Turkey farmers prepare for different type of Thanksgiving

It’s been a rollercoaster of a year for Minnesota turkey producers trying to predict what the Thanksgiving meal will look like amid the COVID-19 pandemic.

A total of 450 family farmers raise approximately 44 million to 46 million turkeys annually, according to the Minnesota Turkey Growers Association.

"Talking to different farmers across the state of Minnesota, it’s kind of a mixed bag, there are some grocers that are looking for that smaller bird, maybe for a family of four or a gathering of six people," said Sarah Anderson, executive director of Minnesota Turkey Grower’s Association. "But you still need to plan for that larger bird contingency."

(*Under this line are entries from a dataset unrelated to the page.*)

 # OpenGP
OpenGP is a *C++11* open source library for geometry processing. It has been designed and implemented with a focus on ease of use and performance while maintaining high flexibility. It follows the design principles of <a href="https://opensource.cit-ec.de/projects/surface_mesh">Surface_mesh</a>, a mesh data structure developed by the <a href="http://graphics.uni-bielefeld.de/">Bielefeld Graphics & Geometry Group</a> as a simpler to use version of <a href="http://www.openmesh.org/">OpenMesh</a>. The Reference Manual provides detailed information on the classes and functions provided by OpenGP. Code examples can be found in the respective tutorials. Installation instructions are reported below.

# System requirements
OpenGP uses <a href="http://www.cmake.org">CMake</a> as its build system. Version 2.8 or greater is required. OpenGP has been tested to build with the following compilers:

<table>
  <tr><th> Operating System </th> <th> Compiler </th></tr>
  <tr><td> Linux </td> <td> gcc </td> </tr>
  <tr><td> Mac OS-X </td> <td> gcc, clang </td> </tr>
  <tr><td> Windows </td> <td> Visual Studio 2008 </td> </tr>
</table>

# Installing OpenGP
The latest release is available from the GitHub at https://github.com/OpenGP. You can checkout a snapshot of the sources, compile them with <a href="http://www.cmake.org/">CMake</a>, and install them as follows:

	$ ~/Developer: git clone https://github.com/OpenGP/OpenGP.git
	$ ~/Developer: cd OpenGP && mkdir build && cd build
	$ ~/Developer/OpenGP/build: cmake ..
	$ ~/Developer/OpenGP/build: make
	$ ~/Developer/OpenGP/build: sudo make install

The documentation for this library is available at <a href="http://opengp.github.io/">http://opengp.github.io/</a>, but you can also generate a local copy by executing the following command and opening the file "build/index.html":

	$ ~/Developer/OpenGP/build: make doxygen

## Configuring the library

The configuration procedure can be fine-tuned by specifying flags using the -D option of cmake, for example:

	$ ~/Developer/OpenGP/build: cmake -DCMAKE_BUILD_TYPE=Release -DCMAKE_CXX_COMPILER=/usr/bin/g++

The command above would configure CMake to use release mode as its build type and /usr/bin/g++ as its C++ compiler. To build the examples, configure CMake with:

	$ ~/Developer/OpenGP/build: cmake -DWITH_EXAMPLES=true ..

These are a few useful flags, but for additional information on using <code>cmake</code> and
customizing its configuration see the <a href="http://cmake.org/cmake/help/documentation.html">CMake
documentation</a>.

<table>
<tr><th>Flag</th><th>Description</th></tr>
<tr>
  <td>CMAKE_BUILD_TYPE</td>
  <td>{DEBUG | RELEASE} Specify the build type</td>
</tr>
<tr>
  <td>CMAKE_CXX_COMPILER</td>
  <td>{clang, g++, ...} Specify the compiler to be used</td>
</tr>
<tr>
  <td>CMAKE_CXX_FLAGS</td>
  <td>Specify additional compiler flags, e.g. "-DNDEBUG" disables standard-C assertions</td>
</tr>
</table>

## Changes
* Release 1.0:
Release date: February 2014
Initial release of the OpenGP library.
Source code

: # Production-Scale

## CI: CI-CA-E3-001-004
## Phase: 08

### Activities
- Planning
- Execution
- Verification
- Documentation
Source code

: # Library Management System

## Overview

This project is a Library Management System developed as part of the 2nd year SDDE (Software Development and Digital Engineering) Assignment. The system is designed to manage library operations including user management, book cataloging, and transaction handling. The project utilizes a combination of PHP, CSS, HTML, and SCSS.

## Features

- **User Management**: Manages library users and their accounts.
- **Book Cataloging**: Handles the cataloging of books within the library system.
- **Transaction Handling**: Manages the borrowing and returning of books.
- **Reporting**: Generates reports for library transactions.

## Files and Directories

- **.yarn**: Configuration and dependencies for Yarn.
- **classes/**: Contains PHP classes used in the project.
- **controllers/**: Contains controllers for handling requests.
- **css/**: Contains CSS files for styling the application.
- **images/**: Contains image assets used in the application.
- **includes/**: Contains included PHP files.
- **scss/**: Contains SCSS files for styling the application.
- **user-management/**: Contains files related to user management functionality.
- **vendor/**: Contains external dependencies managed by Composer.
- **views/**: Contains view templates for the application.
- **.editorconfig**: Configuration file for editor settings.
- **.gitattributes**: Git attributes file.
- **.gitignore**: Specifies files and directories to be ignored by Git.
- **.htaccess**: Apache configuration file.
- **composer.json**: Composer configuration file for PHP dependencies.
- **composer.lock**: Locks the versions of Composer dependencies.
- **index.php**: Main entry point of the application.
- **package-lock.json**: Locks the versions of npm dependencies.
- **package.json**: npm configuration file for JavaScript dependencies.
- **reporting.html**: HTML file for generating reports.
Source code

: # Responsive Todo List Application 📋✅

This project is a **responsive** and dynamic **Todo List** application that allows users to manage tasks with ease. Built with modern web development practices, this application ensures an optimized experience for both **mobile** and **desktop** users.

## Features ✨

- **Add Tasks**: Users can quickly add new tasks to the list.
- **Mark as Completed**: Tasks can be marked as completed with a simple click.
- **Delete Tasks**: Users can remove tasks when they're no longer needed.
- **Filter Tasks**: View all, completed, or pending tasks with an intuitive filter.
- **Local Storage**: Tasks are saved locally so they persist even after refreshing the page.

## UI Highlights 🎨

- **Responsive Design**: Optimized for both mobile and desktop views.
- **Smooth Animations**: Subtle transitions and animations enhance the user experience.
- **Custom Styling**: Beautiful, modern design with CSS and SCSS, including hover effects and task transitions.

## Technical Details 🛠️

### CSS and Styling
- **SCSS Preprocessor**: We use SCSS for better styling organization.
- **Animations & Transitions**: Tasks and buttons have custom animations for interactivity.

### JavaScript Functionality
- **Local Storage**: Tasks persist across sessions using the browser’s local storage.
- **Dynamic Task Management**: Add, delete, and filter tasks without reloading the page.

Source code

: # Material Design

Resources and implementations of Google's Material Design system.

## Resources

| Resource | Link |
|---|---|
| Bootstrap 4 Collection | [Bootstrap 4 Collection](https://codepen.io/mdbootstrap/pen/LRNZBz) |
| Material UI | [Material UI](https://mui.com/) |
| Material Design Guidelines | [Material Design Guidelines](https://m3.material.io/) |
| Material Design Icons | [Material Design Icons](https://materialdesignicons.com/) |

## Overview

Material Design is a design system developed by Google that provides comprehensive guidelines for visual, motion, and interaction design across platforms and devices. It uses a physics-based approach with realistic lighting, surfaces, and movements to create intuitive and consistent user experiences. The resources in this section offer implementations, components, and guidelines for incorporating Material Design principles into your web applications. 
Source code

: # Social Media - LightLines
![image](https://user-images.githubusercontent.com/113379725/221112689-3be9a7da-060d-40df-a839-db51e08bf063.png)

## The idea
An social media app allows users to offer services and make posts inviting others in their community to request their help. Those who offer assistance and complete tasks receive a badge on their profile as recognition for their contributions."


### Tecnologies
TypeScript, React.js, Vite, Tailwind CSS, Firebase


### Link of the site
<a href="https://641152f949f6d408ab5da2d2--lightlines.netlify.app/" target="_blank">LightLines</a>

Anderson expects gatherings to be smaller during COVID, which means some Minnesotans will be cooking the turkey at their own homes instead of attending large family events.

"We’re looking forward really to this Thanksgiving because COVID has created more people spending time in the kitchen," Anderson said.

At Meadowlark Turkey Farm in Melrose, a third-generation family turkey producer, this year, like for many farmers, has been filled with challenges.

"It’s very rewarding, we get to feed people, that’s our mentality, especially on tough days, especially during this crazy season of COVID," said Ashley Klaphake, who raises turkeys with her husband on the family farm.

Klaphake said they have had to adjust how big some of the turkeys get due to a possible change in the market.

"The longer we have them, obviously, the bigger they will grow; we did have flocks leave sooner, which was OK," Klaphake said. "It kind of puts a damper on pounds that are produced and money that is made per pound for us farmers."

When it comes to buying the turkey this holiday, Anderson’s advice to cooks out there is to buy early.

"I don’t want to put a rush out there but I’m concerned that it might become the next toilet paper or any cleaning product out there that people are going to be rushing to get their turkey to make sure they can have that normalcy of a Thanksgiving dinner," Anderson said.